American Painter and Collagist

Movements and Styles: Cubism, Collage, Harlem Renaissance

Born: September 2, 1911 - Charlotte, North Carolina, USA

Died: March 12, 1988 - New York, New York, USA

Romare Bearden Timeline

Quotes

"If you're any kind of artist, you make a miraculous journey, and you come back and make some statements in shapes and colors of where you were."
Romare Bearden
"You put down one color and it calls for an answer. You have to look at it like a melody."
Romare Bearden
"Artists have this desire for a vision of the world...There's some painting someplace that's not in a museum and it's your idea as a painter to put that one thing that is missing there."
Romare Bearden
"When I conjure these memories, they are of the present to me, because after all, the artist is a kind of enchanter in time."
Romare Bearden
"What I've attempted to do is establish a world through art in which the validity of my Negro experience could live and make its own logic."
Romare Bearden

"Black art has always existed.

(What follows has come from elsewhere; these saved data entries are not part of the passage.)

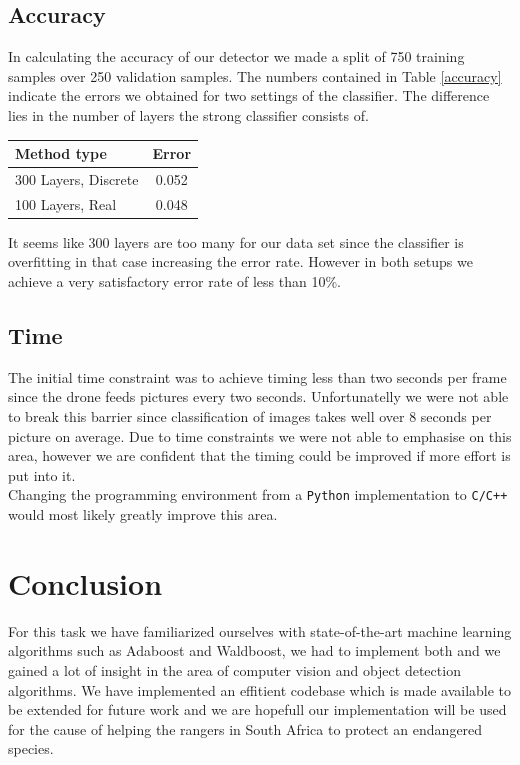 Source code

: \documentclass[11pt]{article}
\begin{document}
\subsection{Accuracy}
In calculating the accuracy of our detector we made a split of 750 training samples over 250 validation samples. The numbers contained in Table \ref{accuracy} indicate the errors we obtained for two settings of the classifier. The difference lies in the number of layers the strong classifier consists of.\\
\begin{center}
\begin{tabular}{l|c}
	Method type          & \textbf{Error} \\
	\hline
	300 Layers, Discrete & 0.052 \\
	100 Layers, Real     & 0.048 \\
\end{tabular}
\label{accuracy}
\end{center}
It seems like 300 layers are too many for our data set since the classifier is overfitting in that case increasing the error rate. However in both setups we achieve a very satisfactory error rate of less than 10\%.

\subsection{Time}
The initial time constraint was to achieve timing less than two seconds per frame since the drone feeds pictures every two seconds. Unfortunatelly we were not able to break this barrier since classification of images takes well over 8 seconds per picture on average. Due to time constraints we were not able to emphasise on this area, however we are confident that the timing could be improved if more effort is put into it.\\
Changing the programming environment from a \texttt{Python} implementation to \texttt{C/C++} would most likely greatly improve this area.

\section{Conclusion}
For this task we have familiarized ourselves with state-of-the-art machine learning algorithms such as Adaboost and Waldboost, we had to implement both and we gained a lot of insight in the area of computer vision and object detection algorithms. We have implemented an effitient codebase which is made available to be extended for future work and we are hopefull our implementation will be used for the cause of helping the rangers in South Africa to protect an endangered species.  
\end{document}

It just hasn't been looked for in the right places."

Romare Bearden Signature

Synopsis

A prominent American artist, Romare Bearden created dazzling work celebrating the black American experience, which he integrated into greater (predominantly white) American modernism. After working several decades as a painter, during the politically tumultuous 1960s Bearden found his own voice by creating collages made of cut and torn photographs found in popular magazines that he then reassembled into visually powerful statements on African-American life. The artist's subject matter encompassed the urban milieu of Harlem, traveling trains, migrants, spiritual "conjure" women, the rural South, jazz, and blues musicians, and African-American religion and spirituality. Late in his life, the artist established The Romare Bearden Foundation to aid in the education and training of talented art students. Bearden remains revered as a highly esteemed artist of the 20th century.

Key Ideas

Although influenced by high modernists such as Henri Matisse, Bearden's collages also derived from African-American slave crafts such as patchwork quilts and the necessity of making artwork from whatever materials were available. This turn to quotidian materials helped break the divide between the fine and popular arts, enabling a greater number of cultures and people to participate in the creation of arts.
Through his culling of images from mainstream pictorial magazines such as Look and Life, and black magazines such as Ebony and Jet, Bearden inserted the African-American experience, its rich visual and musical production, and its contemporary racial strife and triumphs into his collages, thus expressing his belief in the connections between art and social reality.
Georges Braque and Pablo Picasso introduced collage into the modernist vocabulary. In it, Bearden located a methodology that allowed him to incorporate much of his life experience as an African American, from the rural South to the urban North and to Paris, into his work.

Biography

Romare Bearden Photo

Romare Howard Bearden was born in Charlotte, North Carolina, into a college-educated and relatively financially successful middle-class African-American family, which was not ordinary for the time, especially in the Deep South. An only child, Bearden was born in the house of his great-grandfather. His father played the piano, and both his paternal grandfather and great-grandfather created paintings and drawings. Bearden's grandparents were property owners in Charlotte and in Pittsburgh. Despite the family's success, pervasive Southern racism set limits on their lives and livelihoods. With the installation of the Jim Crows Laws (1893, Plessey vs. Ferguson), which made racial segregation the law of the land, the Beardens and other African-American families were condemned to racial secondary social status. The Beardens relocated to the urban North along with hundreds of thousands of African Americans who likewise left the rural South behind for what they hoped would be racial equality and greater financial and educational opportunities. The Great Migration, as this mass movement of people was called, became an important subject for many African-American artists, most notably the painter Jacob Lawrence.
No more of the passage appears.